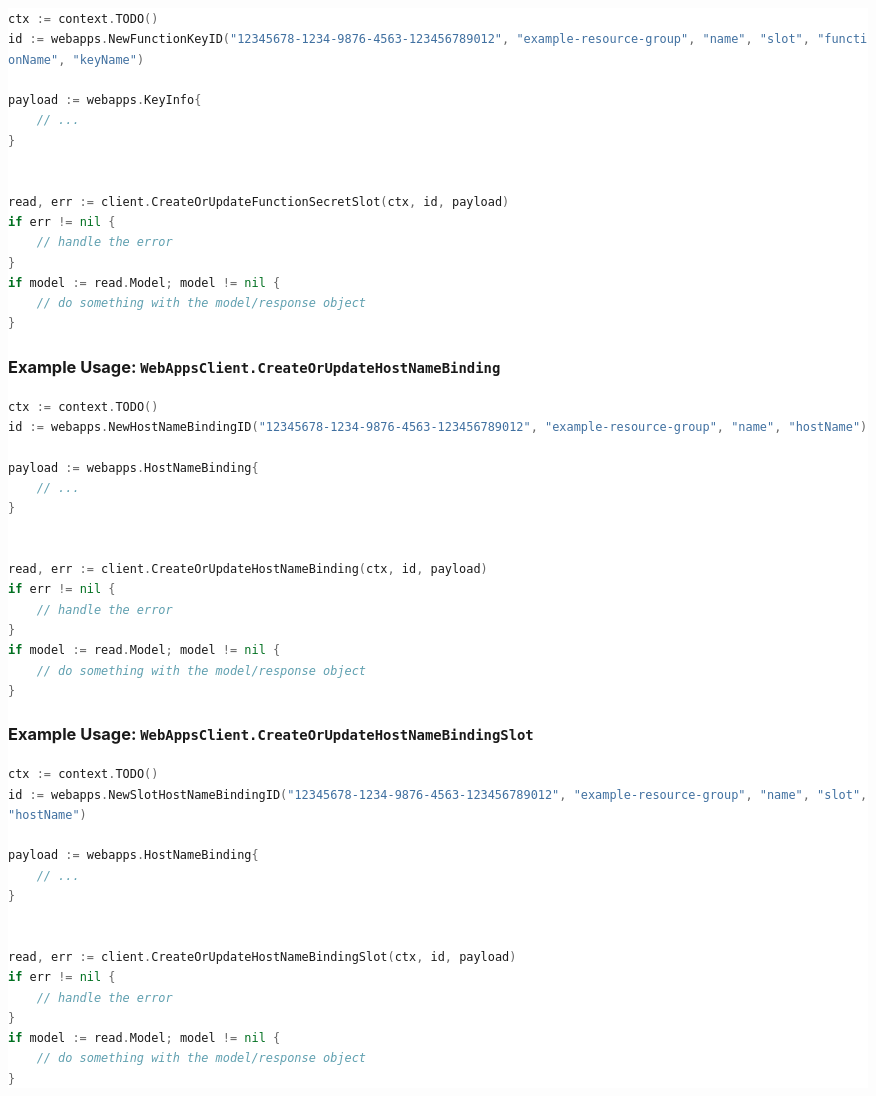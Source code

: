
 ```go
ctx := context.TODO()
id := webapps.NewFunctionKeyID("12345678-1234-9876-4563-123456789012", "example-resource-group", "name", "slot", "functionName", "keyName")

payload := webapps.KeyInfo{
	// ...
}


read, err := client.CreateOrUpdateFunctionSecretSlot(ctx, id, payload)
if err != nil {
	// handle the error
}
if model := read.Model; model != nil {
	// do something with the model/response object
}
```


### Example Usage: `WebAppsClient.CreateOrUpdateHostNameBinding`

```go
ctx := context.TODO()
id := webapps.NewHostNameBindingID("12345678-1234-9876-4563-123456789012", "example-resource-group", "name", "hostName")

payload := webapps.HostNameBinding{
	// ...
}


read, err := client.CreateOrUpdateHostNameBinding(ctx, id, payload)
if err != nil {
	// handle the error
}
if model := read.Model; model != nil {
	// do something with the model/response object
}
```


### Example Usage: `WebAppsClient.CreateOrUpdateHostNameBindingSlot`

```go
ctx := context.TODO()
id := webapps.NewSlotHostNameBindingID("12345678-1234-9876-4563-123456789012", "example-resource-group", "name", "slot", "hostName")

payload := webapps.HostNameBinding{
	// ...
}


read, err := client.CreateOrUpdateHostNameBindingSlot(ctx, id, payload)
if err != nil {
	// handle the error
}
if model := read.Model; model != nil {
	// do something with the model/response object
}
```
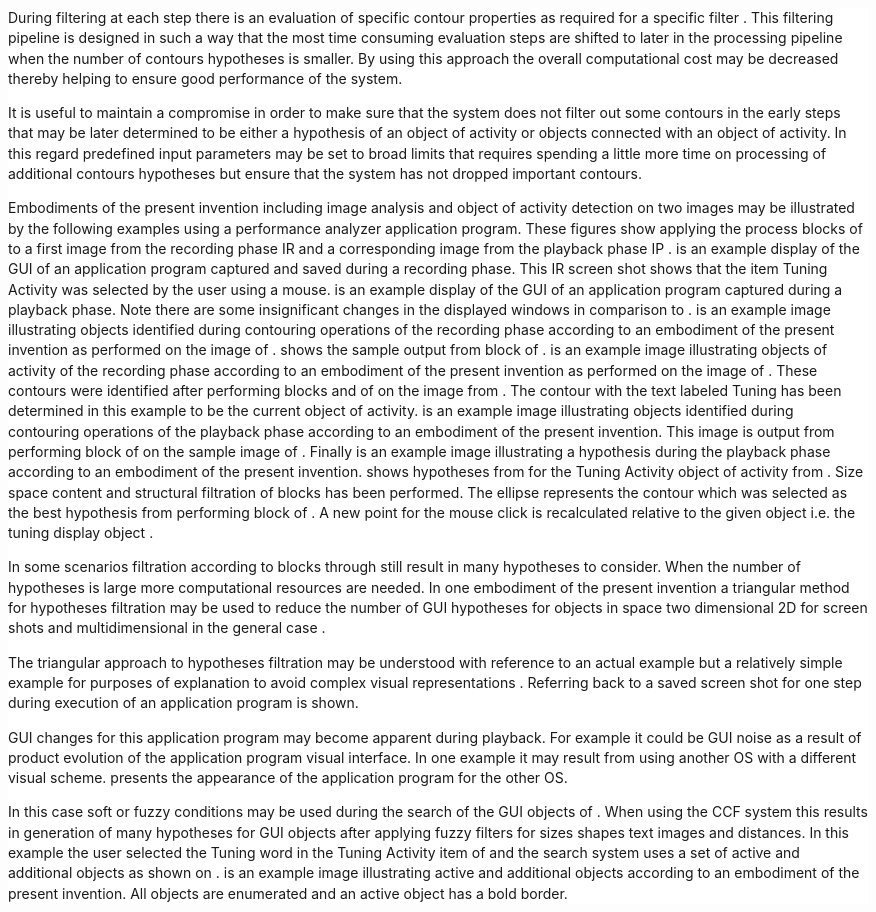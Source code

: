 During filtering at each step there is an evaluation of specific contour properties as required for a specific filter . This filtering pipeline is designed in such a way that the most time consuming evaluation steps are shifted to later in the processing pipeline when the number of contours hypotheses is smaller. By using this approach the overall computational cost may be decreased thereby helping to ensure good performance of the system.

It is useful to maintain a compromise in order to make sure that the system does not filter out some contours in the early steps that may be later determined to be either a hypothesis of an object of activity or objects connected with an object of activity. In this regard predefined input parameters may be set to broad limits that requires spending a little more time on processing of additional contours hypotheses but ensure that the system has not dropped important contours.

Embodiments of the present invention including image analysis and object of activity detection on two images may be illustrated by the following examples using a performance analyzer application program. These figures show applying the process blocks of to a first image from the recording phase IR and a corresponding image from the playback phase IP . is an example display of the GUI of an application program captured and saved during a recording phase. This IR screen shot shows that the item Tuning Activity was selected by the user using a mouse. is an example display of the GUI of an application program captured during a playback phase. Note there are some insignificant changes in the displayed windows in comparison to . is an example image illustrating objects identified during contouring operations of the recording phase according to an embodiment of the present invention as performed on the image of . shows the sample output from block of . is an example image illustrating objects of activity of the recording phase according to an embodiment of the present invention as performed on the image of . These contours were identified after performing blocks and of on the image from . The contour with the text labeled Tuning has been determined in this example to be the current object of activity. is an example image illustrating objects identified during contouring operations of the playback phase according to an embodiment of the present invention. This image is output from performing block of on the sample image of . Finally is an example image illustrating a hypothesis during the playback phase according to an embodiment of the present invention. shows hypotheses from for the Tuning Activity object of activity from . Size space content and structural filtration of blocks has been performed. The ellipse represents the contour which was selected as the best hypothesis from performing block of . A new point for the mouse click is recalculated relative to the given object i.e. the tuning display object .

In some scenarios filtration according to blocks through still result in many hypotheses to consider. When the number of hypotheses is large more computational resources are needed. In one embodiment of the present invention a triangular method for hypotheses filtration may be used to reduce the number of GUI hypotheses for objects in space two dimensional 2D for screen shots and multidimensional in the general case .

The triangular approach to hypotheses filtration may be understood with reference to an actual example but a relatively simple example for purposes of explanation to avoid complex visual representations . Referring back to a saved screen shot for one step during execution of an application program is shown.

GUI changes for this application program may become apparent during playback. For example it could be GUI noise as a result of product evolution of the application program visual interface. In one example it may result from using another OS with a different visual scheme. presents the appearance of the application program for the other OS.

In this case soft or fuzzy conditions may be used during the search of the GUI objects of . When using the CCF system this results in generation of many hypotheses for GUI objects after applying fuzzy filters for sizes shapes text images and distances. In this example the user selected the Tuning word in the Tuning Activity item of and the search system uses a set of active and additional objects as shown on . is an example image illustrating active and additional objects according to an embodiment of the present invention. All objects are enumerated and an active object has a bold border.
--
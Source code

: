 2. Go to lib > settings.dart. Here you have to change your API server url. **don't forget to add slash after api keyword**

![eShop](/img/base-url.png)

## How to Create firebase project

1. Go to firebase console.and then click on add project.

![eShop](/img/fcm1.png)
==
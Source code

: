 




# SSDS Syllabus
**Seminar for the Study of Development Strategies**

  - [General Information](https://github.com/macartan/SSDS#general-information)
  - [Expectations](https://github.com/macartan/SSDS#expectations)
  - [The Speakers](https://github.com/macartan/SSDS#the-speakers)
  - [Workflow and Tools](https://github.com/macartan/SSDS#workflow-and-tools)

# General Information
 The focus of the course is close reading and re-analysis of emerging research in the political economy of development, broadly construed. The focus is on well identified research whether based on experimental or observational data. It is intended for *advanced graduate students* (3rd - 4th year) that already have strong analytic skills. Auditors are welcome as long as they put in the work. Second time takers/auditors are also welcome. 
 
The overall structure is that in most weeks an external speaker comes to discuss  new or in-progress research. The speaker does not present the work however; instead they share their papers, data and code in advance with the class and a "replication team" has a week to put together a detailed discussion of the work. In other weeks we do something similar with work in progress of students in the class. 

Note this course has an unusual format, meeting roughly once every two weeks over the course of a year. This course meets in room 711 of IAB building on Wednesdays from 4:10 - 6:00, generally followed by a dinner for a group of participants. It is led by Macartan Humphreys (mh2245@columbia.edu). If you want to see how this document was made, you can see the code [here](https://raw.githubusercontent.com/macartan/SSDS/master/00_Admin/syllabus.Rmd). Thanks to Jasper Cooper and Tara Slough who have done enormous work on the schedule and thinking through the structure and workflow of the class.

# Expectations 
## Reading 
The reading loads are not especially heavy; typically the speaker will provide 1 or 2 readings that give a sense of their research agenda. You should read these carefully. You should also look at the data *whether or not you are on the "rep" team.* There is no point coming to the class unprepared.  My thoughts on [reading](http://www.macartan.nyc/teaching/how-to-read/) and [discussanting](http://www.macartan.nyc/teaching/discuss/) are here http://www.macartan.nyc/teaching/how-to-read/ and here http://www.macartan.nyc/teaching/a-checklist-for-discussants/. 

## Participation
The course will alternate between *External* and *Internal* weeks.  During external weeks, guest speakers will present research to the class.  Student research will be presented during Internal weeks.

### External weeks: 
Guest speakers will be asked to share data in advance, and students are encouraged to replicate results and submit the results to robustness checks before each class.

Directions for this task → What is the number of lines above that contain "Expectations"? Reply with that number only.

Exercise answer → 2